German passion play lauded by New York archbishop as more balanced

.- Germany's Passion Play at Oberammergau – an event which only takes place every 10 years – was recently lauded by New York Archbishop Timothy Dolan and Rabbi Gary Greenebaum as more balanced and less prone to what has been viewed as anti-Semitic stereotypes in the past.

Both the New York prelate and rabbi watched the play, which runs from May 15 to October 3, last Thursday in the Bavarian village where it has been performed for more than 400 years.

The Passion Play, considered to be one of the most famous in the world, supposedly began in the 1600s to thank God for preventing Oberammergau from undergoing the Black Plague. Held every 10 years, the event is performed by some 2,500 people, around half of the town's population.

In separate phone interviews, the two religious leaders told the Associated Press (AP) that this year's performance was more sensitive in avoiding what has been viewed as anti-Jewish stereotypes in past events.

“I have always been sensitive to Jewish concerns that the play could perpetuate the ancient and tragically unjust misunderstanding that the Jews are responsible for the killing of Jesus,” Dolan told the AP.

“But thanks to the courage of the directors, the villagers and the Jewish leaders,” he added, “the script has gradually been renewed.”

Rabbi Greenebaum, who heads the American Jewish Committee, agreed and said that Jewish groups had worked with the producers of the Oberammergau Passion Play since the 1970s.
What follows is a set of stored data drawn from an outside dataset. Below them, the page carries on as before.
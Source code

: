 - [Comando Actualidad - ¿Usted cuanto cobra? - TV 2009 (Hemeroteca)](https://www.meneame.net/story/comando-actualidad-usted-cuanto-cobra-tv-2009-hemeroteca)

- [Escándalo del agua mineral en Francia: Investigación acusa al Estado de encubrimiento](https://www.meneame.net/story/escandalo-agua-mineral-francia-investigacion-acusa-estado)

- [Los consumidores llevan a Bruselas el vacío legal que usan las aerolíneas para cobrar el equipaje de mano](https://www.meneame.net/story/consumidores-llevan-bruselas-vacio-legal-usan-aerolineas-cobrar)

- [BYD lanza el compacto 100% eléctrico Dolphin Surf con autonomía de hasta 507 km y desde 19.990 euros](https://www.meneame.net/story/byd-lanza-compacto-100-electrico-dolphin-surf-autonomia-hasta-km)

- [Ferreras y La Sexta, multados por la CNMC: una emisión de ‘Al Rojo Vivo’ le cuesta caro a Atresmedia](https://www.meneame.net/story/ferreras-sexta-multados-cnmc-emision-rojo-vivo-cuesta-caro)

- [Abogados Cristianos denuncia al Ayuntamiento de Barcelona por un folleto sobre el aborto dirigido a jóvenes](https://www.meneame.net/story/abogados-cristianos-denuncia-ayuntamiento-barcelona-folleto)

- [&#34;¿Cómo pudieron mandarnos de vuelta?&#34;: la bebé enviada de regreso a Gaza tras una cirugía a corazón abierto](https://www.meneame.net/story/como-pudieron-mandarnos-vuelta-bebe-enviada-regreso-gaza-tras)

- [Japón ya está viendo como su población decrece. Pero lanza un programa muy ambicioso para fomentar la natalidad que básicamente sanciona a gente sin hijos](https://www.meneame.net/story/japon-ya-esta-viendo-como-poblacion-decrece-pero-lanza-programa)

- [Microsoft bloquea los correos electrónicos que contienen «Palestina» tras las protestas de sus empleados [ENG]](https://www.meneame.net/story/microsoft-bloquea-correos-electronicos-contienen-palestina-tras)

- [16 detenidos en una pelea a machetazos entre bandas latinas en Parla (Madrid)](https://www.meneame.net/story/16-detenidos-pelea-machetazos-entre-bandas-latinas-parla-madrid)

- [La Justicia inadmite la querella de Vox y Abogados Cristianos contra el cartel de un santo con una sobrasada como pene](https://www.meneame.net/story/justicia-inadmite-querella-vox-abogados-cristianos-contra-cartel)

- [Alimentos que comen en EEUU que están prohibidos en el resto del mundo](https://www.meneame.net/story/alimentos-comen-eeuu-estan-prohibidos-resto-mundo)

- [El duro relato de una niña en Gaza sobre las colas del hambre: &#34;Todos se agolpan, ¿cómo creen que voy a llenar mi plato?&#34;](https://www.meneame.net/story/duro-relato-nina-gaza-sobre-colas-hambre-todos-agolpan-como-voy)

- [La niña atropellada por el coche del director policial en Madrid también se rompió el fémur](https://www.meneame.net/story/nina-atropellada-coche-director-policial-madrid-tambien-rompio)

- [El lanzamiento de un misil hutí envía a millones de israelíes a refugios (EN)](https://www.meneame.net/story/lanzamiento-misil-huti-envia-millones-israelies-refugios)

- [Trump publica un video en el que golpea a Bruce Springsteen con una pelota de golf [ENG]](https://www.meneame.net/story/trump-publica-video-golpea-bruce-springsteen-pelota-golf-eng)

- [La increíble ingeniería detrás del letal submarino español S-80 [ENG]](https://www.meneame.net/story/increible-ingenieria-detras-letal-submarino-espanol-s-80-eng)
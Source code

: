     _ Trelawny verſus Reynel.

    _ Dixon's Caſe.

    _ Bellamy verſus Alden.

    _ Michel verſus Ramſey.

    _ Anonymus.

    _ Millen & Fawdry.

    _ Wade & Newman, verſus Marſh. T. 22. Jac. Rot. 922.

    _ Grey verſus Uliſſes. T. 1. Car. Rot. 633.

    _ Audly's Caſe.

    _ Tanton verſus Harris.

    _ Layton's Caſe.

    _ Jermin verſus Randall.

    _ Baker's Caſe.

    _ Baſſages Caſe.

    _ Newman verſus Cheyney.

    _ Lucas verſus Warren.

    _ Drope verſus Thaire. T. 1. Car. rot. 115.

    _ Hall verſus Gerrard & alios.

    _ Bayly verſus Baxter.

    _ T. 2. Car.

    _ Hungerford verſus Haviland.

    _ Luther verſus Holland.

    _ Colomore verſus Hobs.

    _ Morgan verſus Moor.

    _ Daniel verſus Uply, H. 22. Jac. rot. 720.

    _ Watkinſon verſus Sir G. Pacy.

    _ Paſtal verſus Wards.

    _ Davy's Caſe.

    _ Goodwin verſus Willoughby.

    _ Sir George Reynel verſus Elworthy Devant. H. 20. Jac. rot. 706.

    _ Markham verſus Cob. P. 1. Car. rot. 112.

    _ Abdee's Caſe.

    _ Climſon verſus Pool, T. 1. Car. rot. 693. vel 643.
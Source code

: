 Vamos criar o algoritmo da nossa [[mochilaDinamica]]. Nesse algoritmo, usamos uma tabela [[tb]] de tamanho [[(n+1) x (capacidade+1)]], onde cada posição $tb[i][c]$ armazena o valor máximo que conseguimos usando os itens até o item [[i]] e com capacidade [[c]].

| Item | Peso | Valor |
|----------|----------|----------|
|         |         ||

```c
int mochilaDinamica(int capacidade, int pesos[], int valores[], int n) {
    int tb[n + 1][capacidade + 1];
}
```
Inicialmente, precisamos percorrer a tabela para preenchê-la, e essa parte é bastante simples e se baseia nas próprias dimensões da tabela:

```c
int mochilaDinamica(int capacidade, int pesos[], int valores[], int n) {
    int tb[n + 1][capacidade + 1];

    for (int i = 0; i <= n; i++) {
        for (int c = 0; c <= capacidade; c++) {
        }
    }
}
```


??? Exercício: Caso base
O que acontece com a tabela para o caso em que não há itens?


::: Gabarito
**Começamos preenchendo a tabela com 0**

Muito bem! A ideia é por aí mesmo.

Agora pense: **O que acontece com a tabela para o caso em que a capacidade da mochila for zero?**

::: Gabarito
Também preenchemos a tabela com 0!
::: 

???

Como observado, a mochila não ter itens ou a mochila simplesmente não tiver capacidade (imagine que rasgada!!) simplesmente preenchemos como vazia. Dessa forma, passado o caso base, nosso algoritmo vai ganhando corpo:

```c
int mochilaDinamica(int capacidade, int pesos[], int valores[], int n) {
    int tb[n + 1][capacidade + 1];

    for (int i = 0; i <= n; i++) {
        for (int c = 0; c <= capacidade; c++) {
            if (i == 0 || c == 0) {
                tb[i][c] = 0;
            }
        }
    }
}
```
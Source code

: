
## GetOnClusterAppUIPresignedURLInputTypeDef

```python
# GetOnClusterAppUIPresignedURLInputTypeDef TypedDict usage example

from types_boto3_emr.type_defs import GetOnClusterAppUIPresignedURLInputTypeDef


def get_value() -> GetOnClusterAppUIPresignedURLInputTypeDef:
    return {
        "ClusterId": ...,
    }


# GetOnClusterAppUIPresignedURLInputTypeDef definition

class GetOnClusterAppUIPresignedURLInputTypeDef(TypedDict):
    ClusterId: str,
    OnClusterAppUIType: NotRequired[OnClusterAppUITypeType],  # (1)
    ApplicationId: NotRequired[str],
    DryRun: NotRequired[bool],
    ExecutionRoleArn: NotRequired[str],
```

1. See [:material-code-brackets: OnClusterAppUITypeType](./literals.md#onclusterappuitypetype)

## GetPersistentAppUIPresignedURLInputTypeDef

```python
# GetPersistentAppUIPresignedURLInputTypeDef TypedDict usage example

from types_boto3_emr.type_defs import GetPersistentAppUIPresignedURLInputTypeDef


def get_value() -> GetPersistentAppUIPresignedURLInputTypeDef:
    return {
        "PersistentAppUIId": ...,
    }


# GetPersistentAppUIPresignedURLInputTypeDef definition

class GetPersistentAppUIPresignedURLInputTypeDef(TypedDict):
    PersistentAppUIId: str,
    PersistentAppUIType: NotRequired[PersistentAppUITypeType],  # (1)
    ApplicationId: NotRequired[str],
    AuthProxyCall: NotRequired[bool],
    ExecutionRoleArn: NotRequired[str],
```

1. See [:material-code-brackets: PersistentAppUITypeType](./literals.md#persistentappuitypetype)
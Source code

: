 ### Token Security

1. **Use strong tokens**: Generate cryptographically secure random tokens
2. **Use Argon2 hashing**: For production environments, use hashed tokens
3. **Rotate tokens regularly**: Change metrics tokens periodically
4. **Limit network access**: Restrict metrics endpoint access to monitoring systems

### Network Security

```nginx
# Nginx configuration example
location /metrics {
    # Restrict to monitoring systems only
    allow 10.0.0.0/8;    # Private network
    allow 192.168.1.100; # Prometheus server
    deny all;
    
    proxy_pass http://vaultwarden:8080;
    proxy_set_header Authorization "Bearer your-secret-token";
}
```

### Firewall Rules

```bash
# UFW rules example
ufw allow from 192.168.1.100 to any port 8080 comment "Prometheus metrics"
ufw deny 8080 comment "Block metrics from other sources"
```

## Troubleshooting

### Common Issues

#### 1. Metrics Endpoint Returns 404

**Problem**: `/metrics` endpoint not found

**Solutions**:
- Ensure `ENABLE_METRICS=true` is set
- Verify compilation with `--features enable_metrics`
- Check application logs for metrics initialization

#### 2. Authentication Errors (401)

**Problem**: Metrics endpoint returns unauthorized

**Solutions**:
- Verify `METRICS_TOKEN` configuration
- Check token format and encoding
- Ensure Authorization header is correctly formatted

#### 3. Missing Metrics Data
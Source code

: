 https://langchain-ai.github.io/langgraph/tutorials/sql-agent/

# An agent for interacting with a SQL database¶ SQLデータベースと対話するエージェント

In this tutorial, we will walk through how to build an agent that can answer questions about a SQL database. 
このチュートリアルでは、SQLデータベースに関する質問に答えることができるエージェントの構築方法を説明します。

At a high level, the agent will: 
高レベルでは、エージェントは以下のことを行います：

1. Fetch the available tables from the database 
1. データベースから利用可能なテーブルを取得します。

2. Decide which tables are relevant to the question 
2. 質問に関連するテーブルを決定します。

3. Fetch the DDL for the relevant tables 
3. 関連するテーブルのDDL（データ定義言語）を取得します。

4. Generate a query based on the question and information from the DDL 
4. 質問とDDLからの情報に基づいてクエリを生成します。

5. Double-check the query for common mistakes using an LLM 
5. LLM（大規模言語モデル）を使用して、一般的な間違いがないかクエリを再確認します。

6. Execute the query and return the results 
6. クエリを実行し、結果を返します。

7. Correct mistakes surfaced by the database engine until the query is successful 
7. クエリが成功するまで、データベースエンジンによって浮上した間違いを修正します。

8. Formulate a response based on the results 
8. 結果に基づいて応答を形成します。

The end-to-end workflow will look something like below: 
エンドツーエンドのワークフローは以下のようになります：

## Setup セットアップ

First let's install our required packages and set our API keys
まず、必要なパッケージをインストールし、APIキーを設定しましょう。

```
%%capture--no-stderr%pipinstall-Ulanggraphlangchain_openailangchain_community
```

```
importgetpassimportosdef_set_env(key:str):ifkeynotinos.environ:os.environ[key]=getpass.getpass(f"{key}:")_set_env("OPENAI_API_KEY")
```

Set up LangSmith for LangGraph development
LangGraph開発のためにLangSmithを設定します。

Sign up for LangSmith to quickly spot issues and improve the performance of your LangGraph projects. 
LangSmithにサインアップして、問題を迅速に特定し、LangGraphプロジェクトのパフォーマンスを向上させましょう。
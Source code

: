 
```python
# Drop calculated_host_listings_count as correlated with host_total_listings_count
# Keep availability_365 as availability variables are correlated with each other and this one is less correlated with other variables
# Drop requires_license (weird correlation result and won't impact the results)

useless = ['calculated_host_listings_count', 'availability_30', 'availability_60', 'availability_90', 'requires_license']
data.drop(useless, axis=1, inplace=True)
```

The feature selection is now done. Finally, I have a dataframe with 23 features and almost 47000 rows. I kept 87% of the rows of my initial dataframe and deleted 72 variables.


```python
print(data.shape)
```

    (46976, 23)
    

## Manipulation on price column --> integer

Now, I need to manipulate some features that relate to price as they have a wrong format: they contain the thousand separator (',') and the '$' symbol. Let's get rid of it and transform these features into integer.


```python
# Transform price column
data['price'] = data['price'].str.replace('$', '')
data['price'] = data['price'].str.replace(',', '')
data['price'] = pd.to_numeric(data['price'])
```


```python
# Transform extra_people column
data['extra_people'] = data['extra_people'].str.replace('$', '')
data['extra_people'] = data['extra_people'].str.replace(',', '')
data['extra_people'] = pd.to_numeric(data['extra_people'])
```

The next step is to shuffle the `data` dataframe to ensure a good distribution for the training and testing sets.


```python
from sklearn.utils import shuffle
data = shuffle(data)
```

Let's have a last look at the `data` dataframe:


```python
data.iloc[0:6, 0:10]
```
He lauded the 2010 version of the play, calling it “more balanced than ever before” and adding that “we need to appreciate the tremendous efforts that have gone into it.”

The play's director, Christian Stueckl, who has now led three of the performances, told the AP in May that wanted to emphasize Christ's Jewish roots in this year's production.

Archbishop Dolan described passion play as a “paradigm for the friendship of Jews and Catholics, it has shown low points in their relation in the past, but now it has also become a sign of great progress.”